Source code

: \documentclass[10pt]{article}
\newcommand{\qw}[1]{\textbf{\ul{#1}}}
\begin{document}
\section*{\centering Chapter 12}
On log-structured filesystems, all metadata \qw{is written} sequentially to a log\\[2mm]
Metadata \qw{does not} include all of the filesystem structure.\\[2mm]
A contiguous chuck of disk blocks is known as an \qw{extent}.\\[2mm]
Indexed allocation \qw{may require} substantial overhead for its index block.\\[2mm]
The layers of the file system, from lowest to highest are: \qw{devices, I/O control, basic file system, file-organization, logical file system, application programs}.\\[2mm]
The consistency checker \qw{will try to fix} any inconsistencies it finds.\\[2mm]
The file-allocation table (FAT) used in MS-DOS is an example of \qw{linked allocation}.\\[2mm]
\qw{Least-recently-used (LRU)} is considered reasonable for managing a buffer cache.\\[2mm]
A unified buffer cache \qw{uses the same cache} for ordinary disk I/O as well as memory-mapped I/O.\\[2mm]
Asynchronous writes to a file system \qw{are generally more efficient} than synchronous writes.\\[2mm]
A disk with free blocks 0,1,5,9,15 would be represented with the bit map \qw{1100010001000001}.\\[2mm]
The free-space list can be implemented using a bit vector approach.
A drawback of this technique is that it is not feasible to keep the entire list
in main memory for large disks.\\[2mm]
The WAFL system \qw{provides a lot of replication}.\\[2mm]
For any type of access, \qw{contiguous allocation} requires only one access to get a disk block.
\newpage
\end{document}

■ **WHAT NEEDS TO BE DONE**:
Output the listing above word for word, from the opening line through the line that contains "A disk with", and leave out everything after it.

■ **ANSWER SPACE**:
Source code

: \documentclass[10pt]{article}
\newcommand{\qw}[1]{\textbf{\ul{#1}}}
\begin{document}
\section*{\centering Chapter 12}
On log-structured filesystems, all metadata \qw{is written} sequentially to a log\\[2mm]
Metadata \qw{does not} include all of the filesystem structure.\\[2mm]
A contiguous chuck of disk blocks is known as an \qw{extent}.\\[2mm]
Indexed allocation \qw{may require} substantial overhead for its index block.\\[2mm]
The layers of the file system, from lowest to highest are: \qw{devices, I/O control, basic file system, file-organization, logical file system, application programs}.\\[2mm]
The consistency checker \qw{will try to fix} any inconsistencies it finds.\\[2mm]
The file-allocation table (FAT) used in MS-DOS is an example of \qw{linked allocation}.\\[2mm]
\qw{Least-recently-used (LRU)} is considered reasonable for managing a buffer cache.\\[2mm]
A unified buffer cache \qw{uses the same cache} for ordinary disk I/O as well as memory-mapped I/O.\\[2mm]
Asynchronous writes to a file system \qw{are generally more efficient} than synchronous writes.\\[2mm]
A disk with free blocks 0,1,5,9,15 would be represented with the bit map \qw{1100010001000001}.\\[2mm]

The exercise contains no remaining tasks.